Users also need to research and think clearly about any security and privacy impact using such links may have on them. _______________________________________________ tor-dev mailing list tor-dev@lists.torproject.org https://lists.torproject.org/cgi-bin/mailman/listinfo/tor-dev
On 6/22/16, konstant@mail2tor.com konstant@mail2tor.com wrote:
I want to be clear about a couple of things. I am not looking to defy the wishes of Tor developers and relay contributors. I hope to get their views on the matter. Should they explicitly refuse, I will look at I2P.
When I ran, donated, managed relays... only wanted all of what I paid for to be consumed. "Wished" it would be in alignment with certain ideals, but realized that's not reality.
For more and different opinions from relays, you might want to post to tor-relays@ referencing the archive url to this thread.
Second, my idea does not touch Exit bandwidth at all. We will only deploy hidden services.
Yeah, it's freenet over tor. Makes for an interesting definition of hidden service. Don't forget to add around 1000+ ms latency.
Wasting resources is abusive. However, comparing bittorrent traffic to Freenet doesn't do it justice. Freenet is used by dissidents for freedom of speech and publishing small static files like blogs, not to share gigs of media files.
Anonymous uncensorable overlay networks, are "used" by whoever, for whatever, limited only by the techinical and practical capabilities of each network. There are many "gigs of media files" being shared over freenet and other nets by many happy and even wasteful users. This fact understandably burns the britches of those who intend their network to be used only for some other purposes. It happens.
There seems to be ongoing and growing interest around the world in overlay nets and parallel wire[less] 'guerilla' nets, and lots of room for improved and new code and models. No worries here.

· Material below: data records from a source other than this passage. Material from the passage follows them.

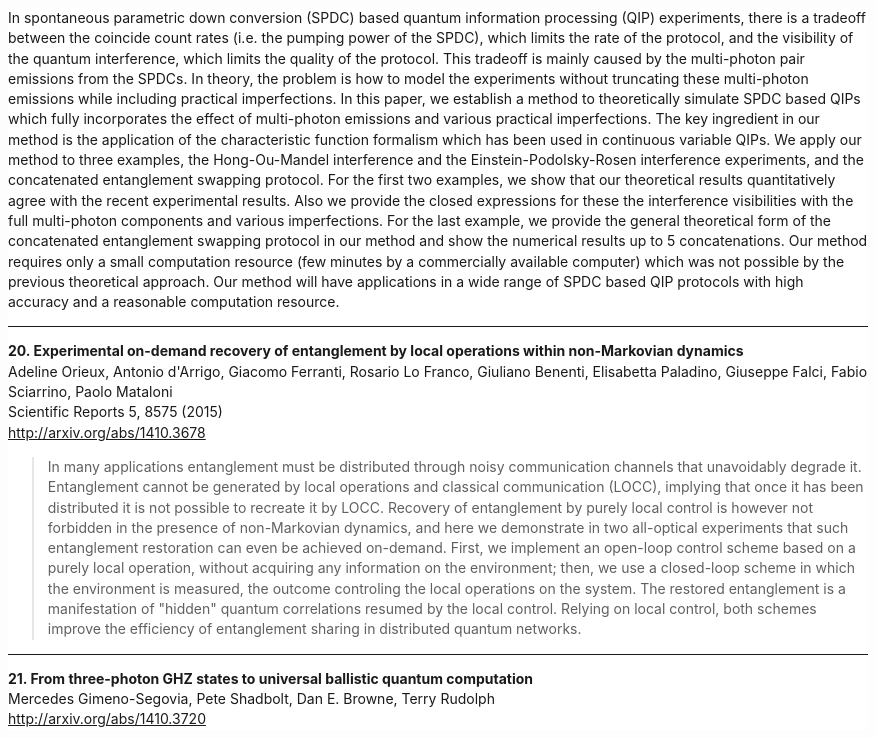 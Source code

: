 In spontaneous parametric down conversion (SPDC) based quantum information processing (QIP) experiments, there is a tradeoff between the coincide count rates (i.e. the pumping power of the SPDC), which limits the rate of the protocol, and the visibility of the quantum interference, which limits the quality of the protocol. This tradeoff is mainly caused by the multi-photon pair emissions from the SPDCs. In theory, the problem is how to model the experiments without truncating these multi-photon emissions while including practical imperfections. In this paper, we establish a method to theoretically simulate SPDC based QIPs which fully incorporates the effect of multi-photon emissions and various practical imperfections. The key ingredient in our method is the application of the characteristic function formalism which has been used in continuous variable QIPs. We apply our method to three examples, the Hong-Ou-Mandel interference and the Einstein-Podolsky-Rosen interference experiments, and the concatenated entanglement swapping protocol. For the first two examples, we show that our theoretical results quantitatively agree with the recent experimental results. Also we provide the closed expressions for these the interference visibilities with the full multi-photon components and various imperfections. For the last example, we provide the general theoretical form of the concatenated entanglement swapping protocol in our method and show the numerical results up to 5 concatenations. Our method requires only a small computation resource (few minutes by a commercially available computer) which was not possible by the previous theoretical approach. Our method will have applications in a wide range of SPDC based QIP protocols with high accuracy and a reasonable computation resource.
</p>
</blockquote>

------

**20.    Experimental on-demand recovery of entanglement by local operations within non-Markovian dynamics**  
Adeline Orieux, Antonio d'Arrigo, Giacomo Ferranti, Rosario Lo Franco, Giuliano Benenti, Elisabetta Paladino, Giuseppe Falci, Fabio Sciarrino, Paolo Mataloni  
Scientific Reports 5, 8575 (2015)  
http://arxiv.org/abs/1410.3678  
<blockquote>
<p>
In many applications entanglement must be distributed through noisy communication channels that unavoidably degrade it. Entanglement cannot be generated by local operations and classical communication (LOCC), implying that once it has been distributed it is not possible to recreate it by LOCC. Recovery of entanglement by purely local control is however not forbidden in the presence of non-Markovian dynamics, and here we demonstrate in two all-optical experiments that such entanglement restoration can even be achieved on-demand. First, we implement an open-loop control scheme based on a purely local operation, without acquiring any information on the environment; then, we use a closed-loop scheme in which the environment is measured, the outcome controling the local operations on the system. The restored entanglement is a manifestation of "hidden" quantum correlations resumed by the local control. Relying on local control, both schemes improve the efficiency of entanglement sharing in distributed quantum networks.
</p>
</blockquote>

------

**21.    From three-photon GHZ states to universal ballistic quantum computation**  
Mercedes Gimeno-Segovia, Pete Shadbolt, Dan E. Browne, Terry Rudolph  
http://arxiv.org/abs/1410.3720  
<blockquote>
<p> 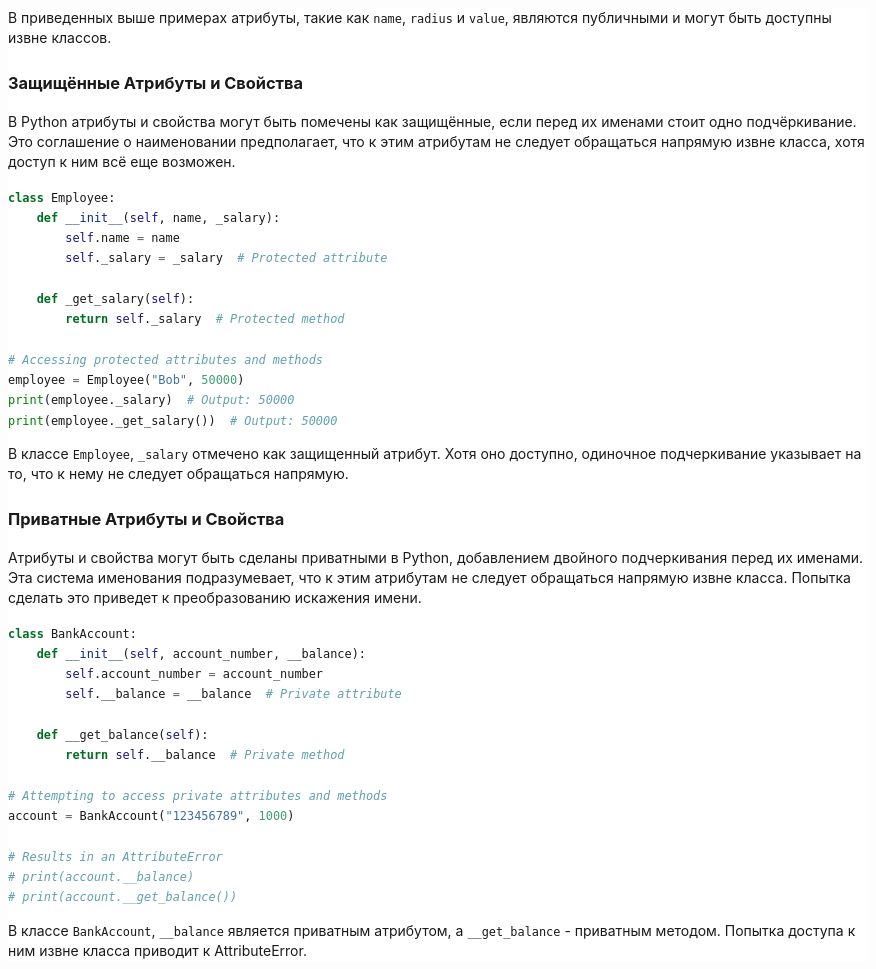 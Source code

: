 В приведенных выше примерах атрибуты, такие как `name`, `radius` и `value`, являются публичными и могут быть доступны извне классов.

### Защищённые Атрибуты и Свойства

В Python атрибуты и свойства могут быть помечены как защищённые, если перед их именами стоит одно подчёркивание. Это соглашение о наименовании предполагает, что к этим атрибутам не следует обращаться напрямую извне класса, хотя доступ к ним всё еще возможен.

```python
class Employee:
    def __init__(self, name, _salary):
        self.name = name
        self._salary = _salary  # Protected attribute

    def _get_salary(self):
        return self._salary  # Protected method

# Accessing protected attributes and methods
employee = Employee("Bob", 50000)
print(employee._salary)  # Output: 50000
print(employee._get_salary())  # Output: 50000
```

В классе `Employee`, `_salary` отмечено как защищенный атрибут. Хотя оно доступно, одиночное подчеркивание указывает на то, что к нему не следует обращаться напрямую.

### Приватные Атрибуты и Свойства

Атрибуты и свойства могут быть сделаны приватными в Python, добавлением двойного подчеркивания перед их именами. Эта система именования подразумевает, что к этим атрибутам не следует обращаться напрямую извне класса. Попытка сделать это приведет к преобразованию искажения имени.

```python
class BankAccount:
    def __init__(self, account_number, __balance):
        self.account_number = account_number
        self.__balance = __balance  # Private attribute

    def __get_balance(self):
        return self.__balance  # Private method

# Attempting to access private attributes and methods
account = BankAccount("123456789", 1000)

# Results in an AttributeError
# print(account.__balance)
# print(account.__get_balance())
```

В классе `BankAccount`, `__balance` является приватным атрибутом, а `__get_balance` - приватным методом. Попытка доступа к ним извне класса приводит к AttributeError.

[arma] the main rule is that if you're going to add traffic to tor, run
some relays to match
[arma] for hidden services, that's 1MB/s of traffic onto 6 places, so 6MB/s
This has always been my position. Each user of these "free" community powered networks has an impact. For some nets this has readily calculable minimums, like tor and its 6x minimum for exclusively non-exit (HS) use. Other nets or usage models may be roughly estimated. Therefore each user of such networks should know / learn the impact for their respective network. And should realize that they are in a way obligated to return the resources they consume, as otherwise their network will not have headroom and their own experience will go downhill fast.
Freenet has 10KiB/s minimum bandwidth requirement.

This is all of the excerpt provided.